== EXERCISE AIM ==
Give back only the lines in the records below from the one with "### **STEP 6**: 클라이트 환경에 kubectl 설치 및 테스트" to the one with "아이피를 최대로 활용하기 위해 사설아이피와 공인 아이피로 분류", both inclusive, word for word.

== ENTRIES SHOWN ==

******

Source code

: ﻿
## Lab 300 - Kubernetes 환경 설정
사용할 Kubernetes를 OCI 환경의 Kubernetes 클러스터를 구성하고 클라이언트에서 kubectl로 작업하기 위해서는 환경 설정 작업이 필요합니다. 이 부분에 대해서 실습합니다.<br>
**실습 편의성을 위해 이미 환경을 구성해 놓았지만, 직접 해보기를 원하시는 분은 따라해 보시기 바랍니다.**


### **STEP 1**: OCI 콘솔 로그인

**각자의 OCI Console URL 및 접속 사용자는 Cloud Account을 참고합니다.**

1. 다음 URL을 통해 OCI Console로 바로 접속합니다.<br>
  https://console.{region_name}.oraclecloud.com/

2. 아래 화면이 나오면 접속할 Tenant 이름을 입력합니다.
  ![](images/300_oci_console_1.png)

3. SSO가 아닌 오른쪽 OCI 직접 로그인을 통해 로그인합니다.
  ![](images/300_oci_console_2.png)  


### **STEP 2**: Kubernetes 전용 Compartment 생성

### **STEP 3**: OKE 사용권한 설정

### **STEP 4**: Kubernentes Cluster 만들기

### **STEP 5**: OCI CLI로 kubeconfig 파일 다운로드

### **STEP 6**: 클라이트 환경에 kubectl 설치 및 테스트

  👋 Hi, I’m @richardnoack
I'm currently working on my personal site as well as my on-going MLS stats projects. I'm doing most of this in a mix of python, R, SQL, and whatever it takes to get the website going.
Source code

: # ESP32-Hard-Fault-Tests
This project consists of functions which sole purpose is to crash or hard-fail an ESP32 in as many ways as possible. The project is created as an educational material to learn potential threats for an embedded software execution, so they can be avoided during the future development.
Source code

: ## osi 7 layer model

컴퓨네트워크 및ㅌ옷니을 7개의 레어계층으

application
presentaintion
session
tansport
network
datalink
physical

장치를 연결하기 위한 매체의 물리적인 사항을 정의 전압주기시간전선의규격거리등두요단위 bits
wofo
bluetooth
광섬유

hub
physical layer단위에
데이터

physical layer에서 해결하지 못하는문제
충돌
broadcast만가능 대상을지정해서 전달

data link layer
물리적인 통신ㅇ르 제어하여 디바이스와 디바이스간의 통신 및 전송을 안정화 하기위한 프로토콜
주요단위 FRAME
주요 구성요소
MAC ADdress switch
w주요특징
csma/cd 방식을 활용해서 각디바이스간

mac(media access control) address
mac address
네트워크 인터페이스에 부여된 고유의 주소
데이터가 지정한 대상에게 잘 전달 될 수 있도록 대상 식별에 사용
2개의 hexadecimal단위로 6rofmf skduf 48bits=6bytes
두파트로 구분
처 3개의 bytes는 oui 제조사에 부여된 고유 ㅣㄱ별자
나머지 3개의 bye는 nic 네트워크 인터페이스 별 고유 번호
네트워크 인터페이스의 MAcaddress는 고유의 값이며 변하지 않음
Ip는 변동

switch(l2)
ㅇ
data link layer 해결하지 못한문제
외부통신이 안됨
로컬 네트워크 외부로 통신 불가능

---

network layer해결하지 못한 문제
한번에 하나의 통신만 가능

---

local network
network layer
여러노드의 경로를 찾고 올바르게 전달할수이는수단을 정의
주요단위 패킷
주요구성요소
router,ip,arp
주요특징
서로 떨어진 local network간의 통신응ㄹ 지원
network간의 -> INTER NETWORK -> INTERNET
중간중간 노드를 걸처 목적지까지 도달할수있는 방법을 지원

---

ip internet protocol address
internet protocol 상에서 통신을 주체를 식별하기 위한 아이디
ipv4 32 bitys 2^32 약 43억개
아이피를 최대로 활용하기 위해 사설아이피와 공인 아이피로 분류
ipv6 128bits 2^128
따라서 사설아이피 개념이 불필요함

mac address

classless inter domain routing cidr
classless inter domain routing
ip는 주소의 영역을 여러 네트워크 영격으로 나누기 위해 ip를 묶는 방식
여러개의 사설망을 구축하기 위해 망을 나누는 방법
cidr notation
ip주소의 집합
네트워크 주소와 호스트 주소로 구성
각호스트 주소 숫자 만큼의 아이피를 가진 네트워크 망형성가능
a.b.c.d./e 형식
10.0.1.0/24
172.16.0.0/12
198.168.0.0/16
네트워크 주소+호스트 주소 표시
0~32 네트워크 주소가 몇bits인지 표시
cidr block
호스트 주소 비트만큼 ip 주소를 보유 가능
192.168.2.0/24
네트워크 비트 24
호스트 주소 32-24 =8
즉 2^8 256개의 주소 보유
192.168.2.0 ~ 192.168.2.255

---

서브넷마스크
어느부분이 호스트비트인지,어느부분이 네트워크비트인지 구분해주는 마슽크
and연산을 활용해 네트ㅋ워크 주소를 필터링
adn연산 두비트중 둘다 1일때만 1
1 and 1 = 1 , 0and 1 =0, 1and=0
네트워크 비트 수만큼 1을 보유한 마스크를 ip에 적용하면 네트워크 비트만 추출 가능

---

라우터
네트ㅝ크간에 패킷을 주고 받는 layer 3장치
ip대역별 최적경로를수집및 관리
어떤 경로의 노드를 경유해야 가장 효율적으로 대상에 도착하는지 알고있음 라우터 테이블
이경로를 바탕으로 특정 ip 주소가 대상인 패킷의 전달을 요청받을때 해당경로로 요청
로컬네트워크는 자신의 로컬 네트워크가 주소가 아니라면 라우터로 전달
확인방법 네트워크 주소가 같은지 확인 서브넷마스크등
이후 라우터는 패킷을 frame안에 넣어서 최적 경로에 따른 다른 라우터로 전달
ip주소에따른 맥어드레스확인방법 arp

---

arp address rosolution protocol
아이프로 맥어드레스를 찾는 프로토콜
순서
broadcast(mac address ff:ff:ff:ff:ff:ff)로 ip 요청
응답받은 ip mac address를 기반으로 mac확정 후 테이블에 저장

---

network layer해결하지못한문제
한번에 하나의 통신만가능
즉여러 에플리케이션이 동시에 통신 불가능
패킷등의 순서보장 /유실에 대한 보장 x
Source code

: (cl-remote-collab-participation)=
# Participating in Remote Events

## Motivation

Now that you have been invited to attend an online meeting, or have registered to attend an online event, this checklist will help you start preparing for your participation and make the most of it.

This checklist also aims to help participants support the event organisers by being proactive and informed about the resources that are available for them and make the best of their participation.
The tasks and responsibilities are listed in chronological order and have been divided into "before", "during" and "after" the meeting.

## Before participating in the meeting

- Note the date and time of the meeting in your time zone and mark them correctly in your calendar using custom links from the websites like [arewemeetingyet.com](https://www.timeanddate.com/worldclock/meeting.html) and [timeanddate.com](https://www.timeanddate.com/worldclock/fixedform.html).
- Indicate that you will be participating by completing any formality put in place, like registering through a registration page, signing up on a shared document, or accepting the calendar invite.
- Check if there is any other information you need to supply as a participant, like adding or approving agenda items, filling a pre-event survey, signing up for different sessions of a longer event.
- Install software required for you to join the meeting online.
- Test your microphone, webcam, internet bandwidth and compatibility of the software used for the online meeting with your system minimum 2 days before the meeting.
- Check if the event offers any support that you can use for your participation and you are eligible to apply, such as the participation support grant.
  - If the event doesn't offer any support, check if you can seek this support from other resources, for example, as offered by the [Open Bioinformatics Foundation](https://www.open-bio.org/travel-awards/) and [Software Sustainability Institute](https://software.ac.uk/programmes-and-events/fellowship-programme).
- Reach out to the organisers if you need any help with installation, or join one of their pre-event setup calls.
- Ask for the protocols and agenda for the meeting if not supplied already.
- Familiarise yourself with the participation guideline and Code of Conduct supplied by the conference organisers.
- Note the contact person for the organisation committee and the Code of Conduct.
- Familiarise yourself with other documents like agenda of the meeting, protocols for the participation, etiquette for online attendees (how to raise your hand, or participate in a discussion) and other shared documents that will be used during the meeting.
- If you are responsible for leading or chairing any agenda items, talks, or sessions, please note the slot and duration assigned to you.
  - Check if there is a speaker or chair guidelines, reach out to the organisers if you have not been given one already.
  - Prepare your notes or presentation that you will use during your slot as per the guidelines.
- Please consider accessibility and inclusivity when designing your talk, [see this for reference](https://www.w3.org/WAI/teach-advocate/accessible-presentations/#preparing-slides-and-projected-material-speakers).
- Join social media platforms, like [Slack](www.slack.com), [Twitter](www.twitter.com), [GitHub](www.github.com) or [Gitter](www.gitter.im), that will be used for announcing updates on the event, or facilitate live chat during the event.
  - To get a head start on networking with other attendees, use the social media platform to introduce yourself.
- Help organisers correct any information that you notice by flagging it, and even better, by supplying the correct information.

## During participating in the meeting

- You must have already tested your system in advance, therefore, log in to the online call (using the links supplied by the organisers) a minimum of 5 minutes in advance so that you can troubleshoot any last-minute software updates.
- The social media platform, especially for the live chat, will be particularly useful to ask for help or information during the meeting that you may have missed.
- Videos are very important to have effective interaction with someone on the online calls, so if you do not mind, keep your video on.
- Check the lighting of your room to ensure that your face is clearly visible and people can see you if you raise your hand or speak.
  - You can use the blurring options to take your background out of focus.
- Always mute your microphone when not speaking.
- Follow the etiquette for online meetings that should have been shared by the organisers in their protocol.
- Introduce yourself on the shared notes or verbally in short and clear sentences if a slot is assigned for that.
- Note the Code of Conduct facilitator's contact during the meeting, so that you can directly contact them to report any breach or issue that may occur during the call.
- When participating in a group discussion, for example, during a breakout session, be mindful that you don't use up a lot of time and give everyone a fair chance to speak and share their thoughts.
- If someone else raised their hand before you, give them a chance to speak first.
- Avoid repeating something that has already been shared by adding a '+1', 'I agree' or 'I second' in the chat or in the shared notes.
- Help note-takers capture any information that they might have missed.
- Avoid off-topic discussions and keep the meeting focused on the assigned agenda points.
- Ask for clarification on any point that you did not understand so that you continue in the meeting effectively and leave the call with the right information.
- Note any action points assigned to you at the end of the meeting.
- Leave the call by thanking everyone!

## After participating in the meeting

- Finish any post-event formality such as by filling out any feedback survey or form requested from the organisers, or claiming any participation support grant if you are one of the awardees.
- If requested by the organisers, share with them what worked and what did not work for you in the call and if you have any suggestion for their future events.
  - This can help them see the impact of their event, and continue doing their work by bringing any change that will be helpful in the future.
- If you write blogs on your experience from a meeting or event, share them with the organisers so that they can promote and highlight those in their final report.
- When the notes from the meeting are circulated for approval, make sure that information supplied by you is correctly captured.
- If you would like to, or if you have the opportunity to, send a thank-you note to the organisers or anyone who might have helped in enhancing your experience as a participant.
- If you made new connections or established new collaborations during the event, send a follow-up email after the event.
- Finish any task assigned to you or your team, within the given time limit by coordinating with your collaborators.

******

== ANSWER TO THIS PROBLEM ==
### **STEP 6**: 클라이트 환경에 kubectl 설치 및 테스트

  👋 Hi, I’m @richardnoack
I'm currently working on my personal site as well as my on-going MLS stats projects. I'm doing most of this in a mix of python, R, SQL, and whatever it takes to get the website going.
Source code

: # ESP32-Hard-Fault-Tests
This project consists of functions which sole purpose is to crash or hard-fail an ESP32 in as many ways as possible. The project is created as an educational material to learn potential threats for an embedded software execution, so they can be avoided during the future development.
Source code

: ## osi 7 layer model

컴퓨네트워크 및ㅌ옷니을 7개의 레어계층으

application
presentaintion
session
tansport
network
datalink
physical

장치를 연결하기 위한 매체의 물리적인 사항을 정의 전압주기시간전선의규격거리등두요단위 bits
wofo
bluetooth
광섬유

hub
physical layer단위에
데이터

physical layer에서 해결하지 못하는문제
충돌
broadcast만가능 대상을지정해서 전달

data link layer
물리적인 통신ㅇ르 제어하여 디바이스와 디바이스간의 통신 및 전송을 안정화 하기위한 프로토콜
주요단위 FRAME
주요 구성요소
MAC ADdress switch
w주요특징
csma/cd 방식을 활용해서 각디바이스간

mac(media access control) address
mac address
네트워크 인터페이스에 부여된 고유의 주소
데이터가 지정한 대상에게 잘 전달 될 수 있도록 대상 식별에 사용
2개의 hexadecimal단위로 6rofmf skduf 48bits=6bytes
두파트로 구분
처 3개의 bytes는 oui 제조사에 부여된 고유 ㅣㄱ별자
나머지 3개의 bye는 nic 네트워크 인터페이스 별 고유 번호
네트워크 인터페이스의 MAcaddress는 고유의 값이며 변하지 않음
Ip는 변동

switch(l2)
ㅇ
data link layer 해결하지 못한문제
외부통신이 안됨
로컬 네트워크 외부로 통신 불가능

---

network layer해결하지 못한 문제
한번에 하나의 통신만 가능

---

local network
network layer
여러노드의 경로를 찾고 올바르게 전달할수이는수단을 정의
주요단위 패킷
주요구성요소
router,ip,arp
주요특징
서로 떨어진 local network간의 통신응ㄹ 지원
network간의 -> INTER NETWORK -> INTERNET
중간중간 노드를 걸처 목적지까지 도달할수있는 방법을 지원

---

ip internet protocol address
internet protocol 상에서 통신을 주체를 식별하기 위한 아이디
ipv4 32 bitys 2^32 약 43억개
아이피를 최대로 활용하기 위해 사설아이피와 공인 아이피로 분류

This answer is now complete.